# Cheat Hunt [DAI III]

This post title is inspired by the title of a movie, witch hunt, I did not see, but I do like the sound of the title. I decided to change the dataset I am exploring for the data management and visualization course (if you need an introduction check this previous post). I decided to change dataset because it is not interesting to do the assignments with an already clean dataset. In fact, this week assignment requires pure data management, which is 1) identification and removal of missing values 2) computation of new variables etc. Since my dataset is already clean and only has three variables, I have nothing to do for the assignment. In the previous assignment I already came up with a new variable, and I was not capable to invent something new. But then I got a fantastic idea.

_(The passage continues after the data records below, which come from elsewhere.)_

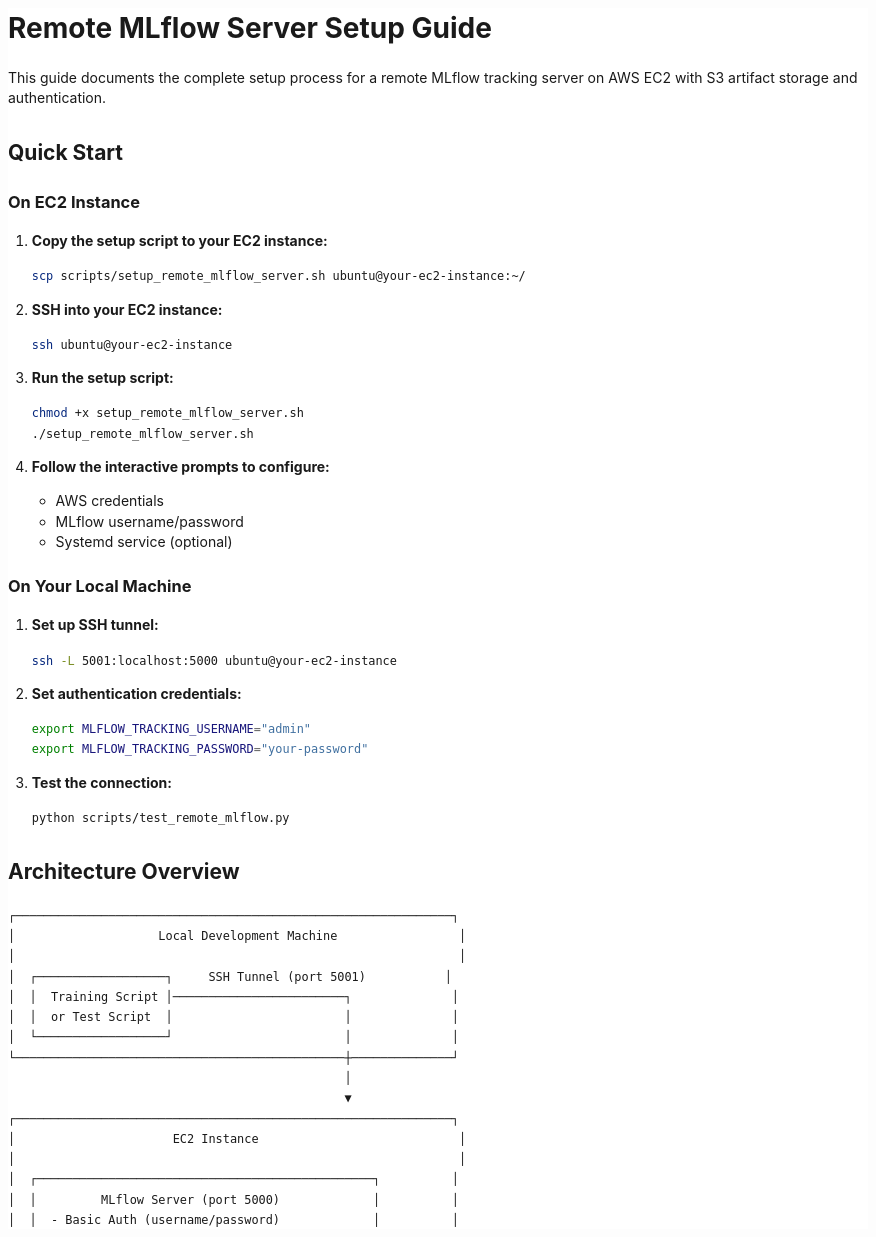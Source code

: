 # Remote MLflow Server Setup Guide

This guide documents the complete setup process for a remote MLflow tracking server on AWS EC2 with S3 artifact storage and authentication.

## Quick Start

### On EC2 Instance

1. **Copy the setup script to your EC2 instance:**
   ```bash
   scp scripts/setup_remote_mlflow_server.sh ubuntu@your-ec2-instance:~/
   ```

2. **SSH into your EC2 instance:**
   ```bash
   ssh ubuntu@your-ec2-instance
   ```

3. **Run the setup script:**
   ```bash
   chmod +x setup_remote_mlflow_server.sh
   ./setup_remote_mlflow_server.sh
   ```

4. **Follow the interactive prompts to configure:**
   - AWS credentials
   - MLflow username/password
   - Systemd service (optional)

### On Your Local Machine

1. **Set up SSH tunnel:**
   ```bash
   ssh -L 5001:localhost:5000 ubuntu@your-ec2-instance
   ```

2. **Set authentication credentials:**
   ```bash
   export MLFLOW_TRACKING_USERNAME="admin"
   export MLFLOW_TRACKING_PASSWORD="your-password"
   ```

3. **Test the connection:**
   ```bash
   python scripts/test_remote_mlflow.py
   ```

## Architecture Overview

```
┌─────────────────────────────────────────────────────────────┐
│                    Local Development Machine                 │
│                                                              │
│  ┌──────────────────┐     SSH Tunnel (port 5001)           │
│  │  Training Script │────────────────────────┐              │
│  │  or Test Script  │                        │              │
│  └──────────────────┘                        │              │
└──────────────────────────────────────────────┼──────────────┘
                                               │
                                               ▼
┌─────────────────────────────────────────────────────────────┐
│                      EC2 Instance                            │
│                                                              │
│  ┌───────────────────────────────────────────────┐          │
│  │         MLflow Server (port 5000)             │          │
│  │  - Basic Auth (username/password)             │          │
```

In week three of the data management and visualization course (DAI III) we are supposed to explore the data set we are using. I thought of twisting this exploration into a search: A search for cheaters – therefore the cheat hunt! How do I know the dataset contains cheaters? I do not! But I suspect there might be cheaters. Why? Because the dataset I am using is part of a battery of test I administered to 1213 first year psychology students. It is a collection of three questionnaires with 35, 18 and 23 questions each. Since the students complete the questionnaires in exchange for study credits, some of them might simply choose for the shortcut to the credits: filling in the questionnaire as quickly as possible, get the credits and move on. And here comes the exciting question of this exploration: Can I spot the cheaters? Below I will explain what I tried and if I found any, but if you have other ideas comment along.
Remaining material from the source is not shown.